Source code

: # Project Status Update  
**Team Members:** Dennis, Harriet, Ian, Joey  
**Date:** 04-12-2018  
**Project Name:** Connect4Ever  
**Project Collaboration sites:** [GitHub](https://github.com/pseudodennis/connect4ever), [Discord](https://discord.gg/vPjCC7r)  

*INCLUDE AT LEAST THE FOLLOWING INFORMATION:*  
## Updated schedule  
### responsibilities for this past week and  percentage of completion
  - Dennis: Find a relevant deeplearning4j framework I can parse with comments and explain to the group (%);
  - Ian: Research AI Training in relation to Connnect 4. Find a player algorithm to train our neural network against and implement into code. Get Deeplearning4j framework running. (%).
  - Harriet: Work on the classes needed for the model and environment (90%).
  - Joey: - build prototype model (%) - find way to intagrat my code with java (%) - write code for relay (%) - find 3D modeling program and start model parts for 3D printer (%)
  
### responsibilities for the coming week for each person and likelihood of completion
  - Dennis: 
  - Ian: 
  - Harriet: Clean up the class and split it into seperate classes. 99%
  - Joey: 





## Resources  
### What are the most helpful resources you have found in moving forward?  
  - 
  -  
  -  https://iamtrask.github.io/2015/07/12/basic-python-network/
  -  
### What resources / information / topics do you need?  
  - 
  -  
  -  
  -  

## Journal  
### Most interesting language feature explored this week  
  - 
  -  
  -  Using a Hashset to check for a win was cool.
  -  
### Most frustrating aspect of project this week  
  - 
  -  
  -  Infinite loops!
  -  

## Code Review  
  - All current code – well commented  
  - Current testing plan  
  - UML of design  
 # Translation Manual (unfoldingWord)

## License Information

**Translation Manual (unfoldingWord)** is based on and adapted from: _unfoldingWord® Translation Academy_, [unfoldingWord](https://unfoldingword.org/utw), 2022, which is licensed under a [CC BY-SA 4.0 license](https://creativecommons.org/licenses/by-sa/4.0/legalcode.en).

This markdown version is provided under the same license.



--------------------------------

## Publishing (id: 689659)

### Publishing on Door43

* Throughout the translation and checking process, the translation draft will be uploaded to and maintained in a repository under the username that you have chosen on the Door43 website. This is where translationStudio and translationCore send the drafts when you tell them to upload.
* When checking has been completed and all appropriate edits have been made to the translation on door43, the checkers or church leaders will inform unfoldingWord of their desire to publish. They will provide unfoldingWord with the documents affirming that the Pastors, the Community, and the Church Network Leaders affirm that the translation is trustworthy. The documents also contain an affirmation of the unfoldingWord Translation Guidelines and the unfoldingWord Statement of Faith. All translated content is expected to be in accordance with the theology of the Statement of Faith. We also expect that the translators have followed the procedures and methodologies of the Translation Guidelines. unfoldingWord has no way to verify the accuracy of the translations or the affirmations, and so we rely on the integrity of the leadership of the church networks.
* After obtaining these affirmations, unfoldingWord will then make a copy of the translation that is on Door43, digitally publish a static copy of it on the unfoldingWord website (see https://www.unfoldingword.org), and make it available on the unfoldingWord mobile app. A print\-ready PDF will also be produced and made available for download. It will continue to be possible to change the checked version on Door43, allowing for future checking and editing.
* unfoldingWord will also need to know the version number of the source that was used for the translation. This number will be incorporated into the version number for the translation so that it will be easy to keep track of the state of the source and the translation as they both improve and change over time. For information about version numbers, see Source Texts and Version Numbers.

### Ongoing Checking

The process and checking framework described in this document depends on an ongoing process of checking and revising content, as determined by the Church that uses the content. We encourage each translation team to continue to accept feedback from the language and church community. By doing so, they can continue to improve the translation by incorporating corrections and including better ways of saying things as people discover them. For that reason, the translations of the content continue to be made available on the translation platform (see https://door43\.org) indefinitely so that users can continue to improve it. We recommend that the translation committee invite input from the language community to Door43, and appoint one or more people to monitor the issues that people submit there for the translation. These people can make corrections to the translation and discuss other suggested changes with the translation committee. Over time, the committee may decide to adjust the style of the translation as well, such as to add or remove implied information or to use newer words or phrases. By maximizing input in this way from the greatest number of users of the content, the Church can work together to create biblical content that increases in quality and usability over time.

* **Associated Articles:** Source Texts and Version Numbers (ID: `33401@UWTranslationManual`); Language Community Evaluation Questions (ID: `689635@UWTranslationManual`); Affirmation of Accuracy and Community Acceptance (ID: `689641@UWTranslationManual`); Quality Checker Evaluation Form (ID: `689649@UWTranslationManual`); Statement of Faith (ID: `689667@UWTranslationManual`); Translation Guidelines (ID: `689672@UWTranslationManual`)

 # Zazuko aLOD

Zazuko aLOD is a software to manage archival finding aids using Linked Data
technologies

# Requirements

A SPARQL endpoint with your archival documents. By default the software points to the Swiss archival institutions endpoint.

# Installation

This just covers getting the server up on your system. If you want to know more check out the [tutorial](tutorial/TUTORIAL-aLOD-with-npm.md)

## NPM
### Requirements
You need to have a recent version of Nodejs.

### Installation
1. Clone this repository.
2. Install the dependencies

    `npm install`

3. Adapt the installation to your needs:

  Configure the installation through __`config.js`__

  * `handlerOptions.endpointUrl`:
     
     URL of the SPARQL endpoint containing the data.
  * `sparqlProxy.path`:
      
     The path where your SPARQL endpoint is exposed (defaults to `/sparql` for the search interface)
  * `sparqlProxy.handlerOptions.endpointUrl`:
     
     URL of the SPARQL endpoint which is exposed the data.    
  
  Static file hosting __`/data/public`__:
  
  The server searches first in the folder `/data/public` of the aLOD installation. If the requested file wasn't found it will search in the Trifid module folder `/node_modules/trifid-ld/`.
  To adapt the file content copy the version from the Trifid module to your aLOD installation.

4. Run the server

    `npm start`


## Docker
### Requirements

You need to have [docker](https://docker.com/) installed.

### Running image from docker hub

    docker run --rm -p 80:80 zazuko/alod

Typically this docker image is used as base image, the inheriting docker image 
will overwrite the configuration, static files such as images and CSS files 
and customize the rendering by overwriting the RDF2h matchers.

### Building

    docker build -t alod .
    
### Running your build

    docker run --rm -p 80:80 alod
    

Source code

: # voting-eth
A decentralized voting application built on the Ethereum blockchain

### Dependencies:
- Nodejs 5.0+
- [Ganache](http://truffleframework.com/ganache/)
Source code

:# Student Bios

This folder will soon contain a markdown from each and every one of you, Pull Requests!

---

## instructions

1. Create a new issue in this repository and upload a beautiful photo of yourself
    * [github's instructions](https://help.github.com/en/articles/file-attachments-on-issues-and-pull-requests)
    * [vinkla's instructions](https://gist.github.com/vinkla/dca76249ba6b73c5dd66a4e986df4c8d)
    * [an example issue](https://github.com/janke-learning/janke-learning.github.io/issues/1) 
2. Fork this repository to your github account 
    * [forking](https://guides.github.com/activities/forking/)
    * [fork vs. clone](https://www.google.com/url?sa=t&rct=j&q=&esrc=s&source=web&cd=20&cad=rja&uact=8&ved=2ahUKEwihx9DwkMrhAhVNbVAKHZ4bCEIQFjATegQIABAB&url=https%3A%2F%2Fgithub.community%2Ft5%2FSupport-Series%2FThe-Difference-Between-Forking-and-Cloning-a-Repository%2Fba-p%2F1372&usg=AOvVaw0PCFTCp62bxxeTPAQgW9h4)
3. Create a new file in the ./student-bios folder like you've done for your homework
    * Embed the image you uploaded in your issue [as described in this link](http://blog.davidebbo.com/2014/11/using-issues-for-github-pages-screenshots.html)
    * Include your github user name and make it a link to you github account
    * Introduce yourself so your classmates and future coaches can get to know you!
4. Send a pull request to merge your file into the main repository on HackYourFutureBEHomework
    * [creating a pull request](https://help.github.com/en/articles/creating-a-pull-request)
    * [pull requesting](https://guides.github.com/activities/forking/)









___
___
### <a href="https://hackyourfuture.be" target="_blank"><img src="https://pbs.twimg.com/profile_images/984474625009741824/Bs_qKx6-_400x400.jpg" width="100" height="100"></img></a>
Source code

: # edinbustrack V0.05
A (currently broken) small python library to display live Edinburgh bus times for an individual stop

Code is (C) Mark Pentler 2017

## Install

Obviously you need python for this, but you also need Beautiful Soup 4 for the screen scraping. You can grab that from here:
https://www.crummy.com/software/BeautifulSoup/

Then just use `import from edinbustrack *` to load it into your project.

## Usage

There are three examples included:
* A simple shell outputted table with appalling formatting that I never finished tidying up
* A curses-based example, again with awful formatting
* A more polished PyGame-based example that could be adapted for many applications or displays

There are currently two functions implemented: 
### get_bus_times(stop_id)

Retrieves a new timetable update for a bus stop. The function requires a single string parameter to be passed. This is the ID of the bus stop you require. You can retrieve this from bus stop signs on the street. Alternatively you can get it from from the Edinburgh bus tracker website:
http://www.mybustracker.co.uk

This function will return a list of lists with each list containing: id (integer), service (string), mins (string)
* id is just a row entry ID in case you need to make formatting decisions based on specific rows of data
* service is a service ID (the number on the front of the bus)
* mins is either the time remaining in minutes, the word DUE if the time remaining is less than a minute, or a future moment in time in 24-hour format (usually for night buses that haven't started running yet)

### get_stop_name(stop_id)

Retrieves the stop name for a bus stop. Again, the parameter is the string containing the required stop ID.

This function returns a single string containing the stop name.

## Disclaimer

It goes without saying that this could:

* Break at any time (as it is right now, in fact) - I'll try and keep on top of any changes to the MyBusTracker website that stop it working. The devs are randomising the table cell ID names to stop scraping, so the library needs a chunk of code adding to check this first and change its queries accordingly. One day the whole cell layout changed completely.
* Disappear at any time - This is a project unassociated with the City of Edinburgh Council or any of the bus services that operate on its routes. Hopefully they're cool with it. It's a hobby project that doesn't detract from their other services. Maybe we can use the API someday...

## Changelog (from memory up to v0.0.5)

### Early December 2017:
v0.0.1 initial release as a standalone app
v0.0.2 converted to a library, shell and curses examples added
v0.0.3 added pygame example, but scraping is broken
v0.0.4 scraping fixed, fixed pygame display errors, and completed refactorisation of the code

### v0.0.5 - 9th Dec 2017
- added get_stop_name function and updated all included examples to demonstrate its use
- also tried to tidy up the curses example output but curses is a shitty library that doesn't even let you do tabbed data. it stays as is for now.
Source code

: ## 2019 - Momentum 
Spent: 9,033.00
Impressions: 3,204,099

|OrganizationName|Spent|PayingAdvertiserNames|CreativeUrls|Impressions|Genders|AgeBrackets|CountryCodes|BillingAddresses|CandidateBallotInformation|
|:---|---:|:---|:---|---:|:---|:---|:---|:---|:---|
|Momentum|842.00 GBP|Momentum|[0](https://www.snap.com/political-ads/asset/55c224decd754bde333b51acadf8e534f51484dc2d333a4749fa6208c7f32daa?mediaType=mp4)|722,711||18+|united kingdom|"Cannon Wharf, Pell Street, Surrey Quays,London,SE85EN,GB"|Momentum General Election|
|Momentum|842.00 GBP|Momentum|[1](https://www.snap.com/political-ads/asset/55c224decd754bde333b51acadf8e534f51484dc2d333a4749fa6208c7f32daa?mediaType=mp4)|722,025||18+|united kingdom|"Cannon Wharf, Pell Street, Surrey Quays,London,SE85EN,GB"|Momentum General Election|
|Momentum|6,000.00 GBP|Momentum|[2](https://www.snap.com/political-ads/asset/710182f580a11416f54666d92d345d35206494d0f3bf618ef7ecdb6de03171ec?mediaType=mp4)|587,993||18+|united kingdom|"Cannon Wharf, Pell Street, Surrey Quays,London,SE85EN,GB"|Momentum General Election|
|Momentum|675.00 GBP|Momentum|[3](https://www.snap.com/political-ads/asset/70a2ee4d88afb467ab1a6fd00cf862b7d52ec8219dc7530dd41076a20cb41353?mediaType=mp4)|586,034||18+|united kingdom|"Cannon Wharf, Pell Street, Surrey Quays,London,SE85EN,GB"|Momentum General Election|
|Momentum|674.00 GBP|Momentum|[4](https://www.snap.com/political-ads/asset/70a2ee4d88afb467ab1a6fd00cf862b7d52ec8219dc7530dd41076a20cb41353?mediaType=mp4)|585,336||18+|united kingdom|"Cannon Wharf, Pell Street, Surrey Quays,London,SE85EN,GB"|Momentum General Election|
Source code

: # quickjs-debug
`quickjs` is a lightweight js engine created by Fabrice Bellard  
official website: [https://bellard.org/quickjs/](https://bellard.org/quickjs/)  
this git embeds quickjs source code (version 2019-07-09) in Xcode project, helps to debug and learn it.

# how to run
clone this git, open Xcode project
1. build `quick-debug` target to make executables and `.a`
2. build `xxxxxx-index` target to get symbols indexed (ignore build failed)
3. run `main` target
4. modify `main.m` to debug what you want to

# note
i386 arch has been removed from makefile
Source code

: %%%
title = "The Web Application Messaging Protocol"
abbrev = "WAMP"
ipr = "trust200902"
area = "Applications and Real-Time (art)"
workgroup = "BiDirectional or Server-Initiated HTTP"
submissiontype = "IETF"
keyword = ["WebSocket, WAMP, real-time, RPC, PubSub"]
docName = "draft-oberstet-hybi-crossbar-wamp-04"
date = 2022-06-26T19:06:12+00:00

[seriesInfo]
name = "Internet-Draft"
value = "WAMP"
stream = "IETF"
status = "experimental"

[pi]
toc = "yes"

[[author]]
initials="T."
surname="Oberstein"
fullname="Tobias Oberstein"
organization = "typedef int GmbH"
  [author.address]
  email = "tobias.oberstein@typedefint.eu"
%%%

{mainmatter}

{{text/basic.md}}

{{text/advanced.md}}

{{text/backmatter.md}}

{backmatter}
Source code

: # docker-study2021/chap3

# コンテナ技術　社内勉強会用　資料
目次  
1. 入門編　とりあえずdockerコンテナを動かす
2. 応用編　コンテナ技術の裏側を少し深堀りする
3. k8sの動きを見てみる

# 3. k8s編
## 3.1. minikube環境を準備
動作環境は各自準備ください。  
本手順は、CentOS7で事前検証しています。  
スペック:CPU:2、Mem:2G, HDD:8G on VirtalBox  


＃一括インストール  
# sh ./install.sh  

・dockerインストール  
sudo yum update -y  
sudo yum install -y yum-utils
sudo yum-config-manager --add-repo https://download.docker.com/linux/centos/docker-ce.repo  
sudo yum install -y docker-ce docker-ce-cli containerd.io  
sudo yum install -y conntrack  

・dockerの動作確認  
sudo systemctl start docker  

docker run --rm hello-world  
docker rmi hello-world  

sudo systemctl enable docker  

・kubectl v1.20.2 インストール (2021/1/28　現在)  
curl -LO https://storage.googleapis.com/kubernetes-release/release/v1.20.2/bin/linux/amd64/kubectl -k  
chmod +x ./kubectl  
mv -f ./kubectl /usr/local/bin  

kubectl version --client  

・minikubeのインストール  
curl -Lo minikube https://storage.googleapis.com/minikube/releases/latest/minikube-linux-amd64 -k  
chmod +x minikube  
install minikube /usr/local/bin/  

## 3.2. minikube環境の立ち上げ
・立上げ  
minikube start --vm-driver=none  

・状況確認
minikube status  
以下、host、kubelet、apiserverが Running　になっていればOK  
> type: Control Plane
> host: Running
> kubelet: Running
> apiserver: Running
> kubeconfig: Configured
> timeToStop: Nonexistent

▶ **What to produce**
Go over the records above and tally each line that includes "software". Give the total by itself.

▶ **Exercise result**
3